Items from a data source
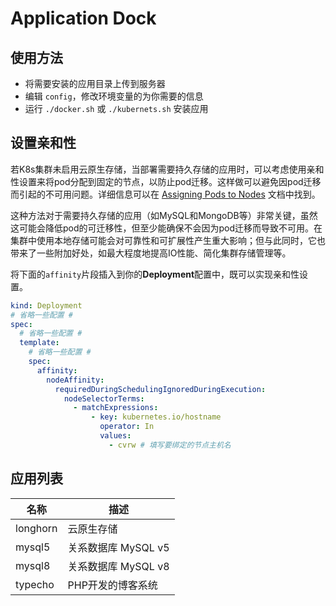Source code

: # Application Dock

## 使用方法

- 将需要安装的应用目录上传到服务器
- 编辑 `config`，修改环境变量的为你需要的信息
- 运行 `./docker.sh` 或 `./kubernets.sh` 安装应用

## 设置亲和性

若K8s集群未启用云原生存储，当部署需要持久存储的应用时，可以考虑使用亲和性设置来将pod分配到固定的节点，以防止pod迁移。这样做可以避免因pod迁移而引起的不可用问题。详细信息可以在 [Assigning Pods to Nodes](https://kubernetes.io/docs/concepts/configuration/assign-pod-node/#affinity) 文档中找到。

这种方法对于需要持久存储的应用（如MySQL和MongoDB等）非常关键，虽然这可能会降低pod的可迁移性，但至少能确保不会因为pod迁移而导致不可用。在集群中使用本地存储可能会对可靠性和可扩展性产生重大影响；但与此同时，它也带来了一些附加好处，如最大程度地提高IO性能、简化集群存储管理等。

将下面的`affinity`片段插入到你的**Deployment**配置中，既可以实现亲和性设置。

```yaml
kind: Deployment
# 省略一些配置 #
spec:
  # 省略一些配置 #
  template:
    # 省略一些配置 #
    spec:
      affinity:
        nodeAffinity:
          requiredDuringSchedulingIgnoredDuringExecution:
            nodeSelectorTerms:
              - matchExpressions:
                  - key: kubernetes.io/hostname
                    operator: In
                    values:
                      - cvrw # 填写要绑定的节点主机名
```

## 应用列表

| 名称     | 描述                |
| -------- | ------------------- |
| longhorn | 云原生存储          |
| mysql5   | 关系数据库 MySQL v5 |
| mysql8   | 关系数据库 MySQL v8 |
| typecho  | PHP开发的博客系统   |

**WHAT YOU HAVE TO DO:** All lines that hold the word "Deployment" should be copied from the data.

**SOLUTION TO THE EXERCISE:**
将下面的`affinity`片段插入到你的**Deployment**配置中，既可以实现亲和性设置。
kind: Deployment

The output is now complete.